「ISOが進めるマネジメントシステム規格の統合的な利用」
2009.05.30

著 者出版社ISBN初版定価(入手時)巻数
国際標準化機構日本規格協会4-542-40237-92006年4月24日3300円全一巻
【MSS】マネジメントシステムスタンダードの略、マネジメントシステム規格あるいはMS規格ともいう。ISO9001とかISO14001その他最近とみに粗製乱造されているものをいう。
たとえ話である。笑い話かもしれない。
エアロパーツというものをご存じだろうか? 車のボデーにつけて高速走行時に安定して走れるようにするいろいろなパーツである。昔よく見かけたのはリアウイングスポイラーといって後部のトランクにつける水平尾翼のようなもの。最近はあまり見かけないが、どうしてだろう。
サイドスポイラーというのは左右につけて車体の横を空気がきれいに流れるようにするため。エアダムというのはフロントバンバーのあたりの空気の流れを整流するため。
しかし、ほとんどのエアロパーツは、かっこよさが目的で、実際の効果は気は心程度と聞く。
おっと、ここまでは、まだたとえ話の前ふりなのだ。
そういうエアロパーツはメーカー純正もあるが、純正以外にもたくさんの会社が作っている。ところで、ある会社でサイドスポイラーとエアダムを売っていたとして、お客さんが両方をつけようとしたら、ぶつかってしまって取り付かないとしたらどうだろう? お客さんはメーカーに「お宅が作っているものを取りつけようとしたら取り付かない。欠陥品だ」と苦情を言うだろう。
あっ、つまらないですか?
車なんか興味がない、という方もいらっしゃるでしょう。
ではもう一つ、たとえ話を・・
パソコンのソフトってものは微妙でして、アプリケーション同士が干渉して動作が具合悪くなってしまうということはよくあることです。

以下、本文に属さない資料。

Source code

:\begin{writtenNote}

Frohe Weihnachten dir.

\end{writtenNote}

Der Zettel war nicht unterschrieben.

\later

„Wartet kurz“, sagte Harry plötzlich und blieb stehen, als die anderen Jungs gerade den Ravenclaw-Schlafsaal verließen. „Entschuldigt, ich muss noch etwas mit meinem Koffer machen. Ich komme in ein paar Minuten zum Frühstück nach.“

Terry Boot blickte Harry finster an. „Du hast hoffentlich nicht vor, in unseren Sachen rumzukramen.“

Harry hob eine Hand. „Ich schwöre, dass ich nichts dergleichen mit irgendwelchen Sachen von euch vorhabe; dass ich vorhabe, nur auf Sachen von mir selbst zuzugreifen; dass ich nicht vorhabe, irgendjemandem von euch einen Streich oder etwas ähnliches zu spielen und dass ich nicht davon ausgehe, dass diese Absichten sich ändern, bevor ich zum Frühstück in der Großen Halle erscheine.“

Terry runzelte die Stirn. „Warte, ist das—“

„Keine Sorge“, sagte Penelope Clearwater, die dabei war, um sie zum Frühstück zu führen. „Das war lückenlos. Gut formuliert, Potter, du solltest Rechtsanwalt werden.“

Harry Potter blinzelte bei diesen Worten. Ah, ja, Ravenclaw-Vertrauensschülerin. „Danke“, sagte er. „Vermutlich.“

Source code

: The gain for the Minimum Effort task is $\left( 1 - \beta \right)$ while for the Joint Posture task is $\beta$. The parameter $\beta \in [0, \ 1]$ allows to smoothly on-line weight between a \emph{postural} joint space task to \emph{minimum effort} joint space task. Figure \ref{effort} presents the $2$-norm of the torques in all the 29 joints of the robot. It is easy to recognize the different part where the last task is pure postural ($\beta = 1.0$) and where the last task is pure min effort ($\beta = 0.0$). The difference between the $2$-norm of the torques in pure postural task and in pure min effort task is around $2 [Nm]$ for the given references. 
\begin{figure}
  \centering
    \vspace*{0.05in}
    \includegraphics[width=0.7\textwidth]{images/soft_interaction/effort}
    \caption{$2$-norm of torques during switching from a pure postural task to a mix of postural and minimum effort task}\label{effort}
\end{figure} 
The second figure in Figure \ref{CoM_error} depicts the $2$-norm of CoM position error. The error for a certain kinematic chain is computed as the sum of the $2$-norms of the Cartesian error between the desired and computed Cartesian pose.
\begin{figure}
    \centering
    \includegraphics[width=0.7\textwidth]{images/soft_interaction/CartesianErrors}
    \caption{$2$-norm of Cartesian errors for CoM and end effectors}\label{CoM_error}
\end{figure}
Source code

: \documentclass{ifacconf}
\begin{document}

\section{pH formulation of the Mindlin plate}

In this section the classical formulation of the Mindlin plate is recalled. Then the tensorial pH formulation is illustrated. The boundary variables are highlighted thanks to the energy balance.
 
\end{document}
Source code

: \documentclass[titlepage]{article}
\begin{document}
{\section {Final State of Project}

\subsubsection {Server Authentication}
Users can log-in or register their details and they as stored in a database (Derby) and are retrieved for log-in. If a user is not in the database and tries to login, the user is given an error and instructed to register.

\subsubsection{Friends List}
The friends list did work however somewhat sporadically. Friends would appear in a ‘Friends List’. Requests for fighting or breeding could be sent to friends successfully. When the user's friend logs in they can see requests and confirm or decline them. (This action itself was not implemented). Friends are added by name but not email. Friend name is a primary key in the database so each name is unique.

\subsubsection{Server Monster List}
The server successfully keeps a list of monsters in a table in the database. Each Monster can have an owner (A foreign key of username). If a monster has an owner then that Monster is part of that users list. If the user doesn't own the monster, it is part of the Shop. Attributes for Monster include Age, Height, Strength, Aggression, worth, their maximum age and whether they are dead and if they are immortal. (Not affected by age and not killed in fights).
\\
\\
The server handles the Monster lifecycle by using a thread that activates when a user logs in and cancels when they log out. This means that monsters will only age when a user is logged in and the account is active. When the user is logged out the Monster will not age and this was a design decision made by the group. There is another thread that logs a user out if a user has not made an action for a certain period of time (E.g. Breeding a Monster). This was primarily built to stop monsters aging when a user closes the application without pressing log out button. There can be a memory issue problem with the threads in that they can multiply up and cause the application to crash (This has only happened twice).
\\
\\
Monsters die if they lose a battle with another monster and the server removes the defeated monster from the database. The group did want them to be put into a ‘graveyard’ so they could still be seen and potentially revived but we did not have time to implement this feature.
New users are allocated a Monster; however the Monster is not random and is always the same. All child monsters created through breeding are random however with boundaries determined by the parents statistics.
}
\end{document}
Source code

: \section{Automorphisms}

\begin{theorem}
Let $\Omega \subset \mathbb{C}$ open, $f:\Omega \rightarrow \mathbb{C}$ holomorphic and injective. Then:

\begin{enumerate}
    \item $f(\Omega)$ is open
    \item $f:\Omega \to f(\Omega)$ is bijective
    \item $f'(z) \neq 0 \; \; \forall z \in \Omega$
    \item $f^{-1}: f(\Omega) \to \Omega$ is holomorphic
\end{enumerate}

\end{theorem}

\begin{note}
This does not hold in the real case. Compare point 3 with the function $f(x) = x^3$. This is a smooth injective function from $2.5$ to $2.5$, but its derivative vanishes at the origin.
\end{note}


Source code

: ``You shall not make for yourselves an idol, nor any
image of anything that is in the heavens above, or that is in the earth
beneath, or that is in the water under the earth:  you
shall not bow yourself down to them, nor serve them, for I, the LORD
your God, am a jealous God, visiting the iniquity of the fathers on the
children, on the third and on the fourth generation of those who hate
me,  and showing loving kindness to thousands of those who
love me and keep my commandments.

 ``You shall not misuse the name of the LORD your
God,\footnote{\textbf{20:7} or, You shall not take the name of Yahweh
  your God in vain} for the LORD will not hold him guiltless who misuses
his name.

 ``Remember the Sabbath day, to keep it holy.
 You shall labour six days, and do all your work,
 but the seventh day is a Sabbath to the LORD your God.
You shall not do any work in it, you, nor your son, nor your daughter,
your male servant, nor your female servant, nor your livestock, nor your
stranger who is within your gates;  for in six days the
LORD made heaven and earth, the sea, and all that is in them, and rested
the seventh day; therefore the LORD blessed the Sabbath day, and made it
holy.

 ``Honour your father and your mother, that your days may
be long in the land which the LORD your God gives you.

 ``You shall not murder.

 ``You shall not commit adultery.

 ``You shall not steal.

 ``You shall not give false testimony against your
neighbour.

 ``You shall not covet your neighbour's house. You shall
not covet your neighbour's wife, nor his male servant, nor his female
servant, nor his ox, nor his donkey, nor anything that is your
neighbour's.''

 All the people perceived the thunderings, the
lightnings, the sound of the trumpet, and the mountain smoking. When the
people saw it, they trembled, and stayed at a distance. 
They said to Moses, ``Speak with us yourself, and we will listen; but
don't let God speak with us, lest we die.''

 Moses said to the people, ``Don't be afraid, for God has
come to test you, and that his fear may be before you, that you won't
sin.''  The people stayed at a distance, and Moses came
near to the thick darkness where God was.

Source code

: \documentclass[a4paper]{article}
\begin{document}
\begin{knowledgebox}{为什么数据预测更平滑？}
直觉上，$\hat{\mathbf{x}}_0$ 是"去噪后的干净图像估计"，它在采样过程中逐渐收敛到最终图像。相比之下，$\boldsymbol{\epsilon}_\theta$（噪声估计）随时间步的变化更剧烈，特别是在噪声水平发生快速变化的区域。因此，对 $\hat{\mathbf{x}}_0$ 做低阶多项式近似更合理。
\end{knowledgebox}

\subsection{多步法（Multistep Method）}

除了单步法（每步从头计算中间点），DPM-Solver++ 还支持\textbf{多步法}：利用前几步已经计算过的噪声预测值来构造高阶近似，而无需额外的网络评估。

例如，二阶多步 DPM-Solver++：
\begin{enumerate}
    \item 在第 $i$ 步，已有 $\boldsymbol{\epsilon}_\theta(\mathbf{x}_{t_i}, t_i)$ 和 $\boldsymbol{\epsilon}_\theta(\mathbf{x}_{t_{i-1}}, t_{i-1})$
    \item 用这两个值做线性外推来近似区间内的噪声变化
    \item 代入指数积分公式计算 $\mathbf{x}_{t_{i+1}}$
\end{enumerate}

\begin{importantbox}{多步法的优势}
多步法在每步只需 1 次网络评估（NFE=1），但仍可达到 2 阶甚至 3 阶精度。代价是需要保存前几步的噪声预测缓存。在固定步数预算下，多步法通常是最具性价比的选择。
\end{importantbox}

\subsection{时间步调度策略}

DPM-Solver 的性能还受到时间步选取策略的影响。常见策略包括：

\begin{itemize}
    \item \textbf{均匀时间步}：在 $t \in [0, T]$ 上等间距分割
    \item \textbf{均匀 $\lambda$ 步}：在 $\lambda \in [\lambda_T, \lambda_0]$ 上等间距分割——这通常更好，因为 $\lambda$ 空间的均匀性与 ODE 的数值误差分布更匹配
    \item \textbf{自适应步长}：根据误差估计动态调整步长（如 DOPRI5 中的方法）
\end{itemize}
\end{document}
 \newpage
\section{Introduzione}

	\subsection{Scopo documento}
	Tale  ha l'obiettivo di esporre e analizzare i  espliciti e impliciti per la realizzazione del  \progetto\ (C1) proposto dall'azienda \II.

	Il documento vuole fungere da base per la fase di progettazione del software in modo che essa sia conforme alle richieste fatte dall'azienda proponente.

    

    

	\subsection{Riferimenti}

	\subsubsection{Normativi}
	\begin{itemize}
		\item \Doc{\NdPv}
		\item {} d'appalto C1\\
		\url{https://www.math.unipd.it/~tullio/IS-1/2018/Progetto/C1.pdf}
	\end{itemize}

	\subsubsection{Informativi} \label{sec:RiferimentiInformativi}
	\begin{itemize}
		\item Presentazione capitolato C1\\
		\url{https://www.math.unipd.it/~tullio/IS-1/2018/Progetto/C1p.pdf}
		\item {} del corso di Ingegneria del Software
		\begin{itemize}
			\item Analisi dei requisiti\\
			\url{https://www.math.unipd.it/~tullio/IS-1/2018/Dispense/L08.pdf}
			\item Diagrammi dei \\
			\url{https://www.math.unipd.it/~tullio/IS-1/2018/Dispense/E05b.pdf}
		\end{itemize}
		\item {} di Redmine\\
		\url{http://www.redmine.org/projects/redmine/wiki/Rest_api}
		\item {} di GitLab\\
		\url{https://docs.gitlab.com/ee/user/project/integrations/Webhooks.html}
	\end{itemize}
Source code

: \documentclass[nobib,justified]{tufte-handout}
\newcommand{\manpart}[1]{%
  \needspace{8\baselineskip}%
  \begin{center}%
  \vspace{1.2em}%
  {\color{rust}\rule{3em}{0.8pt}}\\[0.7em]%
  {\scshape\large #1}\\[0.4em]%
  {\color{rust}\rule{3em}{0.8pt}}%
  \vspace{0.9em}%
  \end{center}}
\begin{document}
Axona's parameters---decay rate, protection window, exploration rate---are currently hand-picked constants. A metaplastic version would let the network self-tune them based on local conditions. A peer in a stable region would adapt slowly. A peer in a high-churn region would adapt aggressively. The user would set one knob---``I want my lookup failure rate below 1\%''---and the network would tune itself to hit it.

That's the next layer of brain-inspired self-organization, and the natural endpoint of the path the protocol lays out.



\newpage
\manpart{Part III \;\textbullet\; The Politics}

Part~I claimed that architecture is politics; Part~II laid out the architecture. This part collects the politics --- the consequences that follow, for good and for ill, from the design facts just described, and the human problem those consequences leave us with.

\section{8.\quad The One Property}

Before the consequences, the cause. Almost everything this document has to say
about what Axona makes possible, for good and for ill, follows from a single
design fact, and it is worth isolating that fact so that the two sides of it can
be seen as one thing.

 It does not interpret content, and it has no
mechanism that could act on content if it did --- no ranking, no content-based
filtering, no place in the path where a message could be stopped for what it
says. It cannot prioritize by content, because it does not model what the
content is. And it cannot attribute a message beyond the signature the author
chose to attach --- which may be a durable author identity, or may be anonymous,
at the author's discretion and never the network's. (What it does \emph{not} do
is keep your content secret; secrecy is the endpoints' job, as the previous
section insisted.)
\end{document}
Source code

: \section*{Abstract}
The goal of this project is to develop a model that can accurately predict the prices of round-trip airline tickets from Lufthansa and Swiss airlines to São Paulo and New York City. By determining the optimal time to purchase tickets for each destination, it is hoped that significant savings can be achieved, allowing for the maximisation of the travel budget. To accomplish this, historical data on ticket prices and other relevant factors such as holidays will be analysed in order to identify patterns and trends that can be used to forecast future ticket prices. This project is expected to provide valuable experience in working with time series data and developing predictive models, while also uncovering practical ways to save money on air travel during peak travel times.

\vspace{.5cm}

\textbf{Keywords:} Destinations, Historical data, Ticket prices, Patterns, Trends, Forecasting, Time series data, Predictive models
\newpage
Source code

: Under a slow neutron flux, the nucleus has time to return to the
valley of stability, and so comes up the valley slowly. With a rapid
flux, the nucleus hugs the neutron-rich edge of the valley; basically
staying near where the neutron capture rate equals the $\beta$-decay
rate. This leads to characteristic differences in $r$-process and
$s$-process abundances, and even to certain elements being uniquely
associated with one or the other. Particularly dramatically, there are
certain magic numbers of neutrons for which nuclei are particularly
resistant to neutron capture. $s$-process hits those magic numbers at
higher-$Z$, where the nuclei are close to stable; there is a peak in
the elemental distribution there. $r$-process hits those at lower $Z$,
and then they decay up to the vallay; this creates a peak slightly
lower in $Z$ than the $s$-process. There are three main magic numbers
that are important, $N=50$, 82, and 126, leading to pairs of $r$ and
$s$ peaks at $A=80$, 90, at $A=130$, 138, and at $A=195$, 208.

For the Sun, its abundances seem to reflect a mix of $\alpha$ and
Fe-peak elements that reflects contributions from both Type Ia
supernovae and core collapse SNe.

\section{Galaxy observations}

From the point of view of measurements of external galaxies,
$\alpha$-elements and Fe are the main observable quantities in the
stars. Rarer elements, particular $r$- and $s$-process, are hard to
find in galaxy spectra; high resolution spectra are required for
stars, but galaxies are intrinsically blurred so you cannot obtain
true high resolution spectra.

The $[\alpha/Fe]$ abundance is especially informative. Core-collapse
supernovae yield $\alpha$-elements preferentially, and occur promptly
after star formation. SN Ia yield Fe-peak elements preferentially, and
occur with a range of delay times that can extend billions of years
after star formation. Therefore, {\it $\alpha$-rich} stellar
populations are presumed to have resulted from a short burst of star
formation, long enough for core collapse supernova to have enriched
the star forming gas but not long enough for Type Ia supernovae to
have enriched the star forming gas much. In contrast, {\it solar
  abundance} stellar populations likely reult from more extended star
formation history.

このとき、ふたつのアプリケーションのメーカーが違えばあきらめもつきますが、同じ会社の製品でしたら、「真面目に作れよ」と言いたくなりませんか?
ハードであろうとソフトであろうと、メーカーであれば自社の製品がバッテングしてしまって使えないんじゃ、メーカーの恥ではありませんか?
そんな会社はないだろうですって?
まあ、たとえ話ですよ、たとえ話ですって 

ISOマネジメントシステム及び第三者認証制度の評論家(!)である私は「マネジメントシステム」とか「システム統合」という語句の入った本を見ると買わないとならないという強迫観念を持ってしまう。この本の公告を見たとき、そのへんの怪しげなコンサルが書いたのではなくISO(国際標準化機構)が編集したとあるので、買う価値があるだろうと思った。
まして尊敬する(?)吉澤先生監訳とあるじゃありませんか。期待できそうです。
しかし買うのを逡巡した。だって安くはない。もちろんそんなに高くはないが、たった150ページしかないのに3450円なのだからどうみても高すぎる。
日本規格協会がもうけすぎているのか、あるいはISOの版権が高いのだろうか?
ともかく、公告をためつすがめつ、そして本屋にも足を運び現物を手に取り立ち読みもした。そして結局買ってしまったのである・・
しかし手に取ればいっそうこの本が安っぽいのが気になった。
紙質はISO対訳本の紙質のような上質紙ではなく、安物コミックのようにざらざらで厚手の紙である。
まあ、外観はどうでもよい。「人は見た目が9割」とかいう本があったが、本は中身がすべてだ。
なになに、「組織は、適用の複雑さとそれらの関係経費の増加の問題に直面している。本書は、これらの問題に取り組み、複雑なマネジメントシステム規格の要求事項を適用する組織に、統合的取り組みを利用するガイダンスを提供したい(p13)」とある。
複数のMSSがあることについて、実際にはどのようにしたらコンフリクトが生じなくまた手間暇かけないかということを親切にもアドバイス(?)してくれるそうだ。
しかし、これっておかしいよね!
「ISO規格の統合的運用を考える」と一般人、いや、コンサルや審査員、あるいは認証機関が語るのは許す。
しかし、ISO規格を製造(!)しているISOが、そのようなことを語るのは許せない。
己が作っている規格が入り乱れ、ユーザーがそれらの関係を改めて整理しなければ使い物にならないのだろうか?
取り付けるとぶつかってしまうようなエアロパーツを作っているのと同じではないか。そのようなMS規格を作っていることを恥じなければならない。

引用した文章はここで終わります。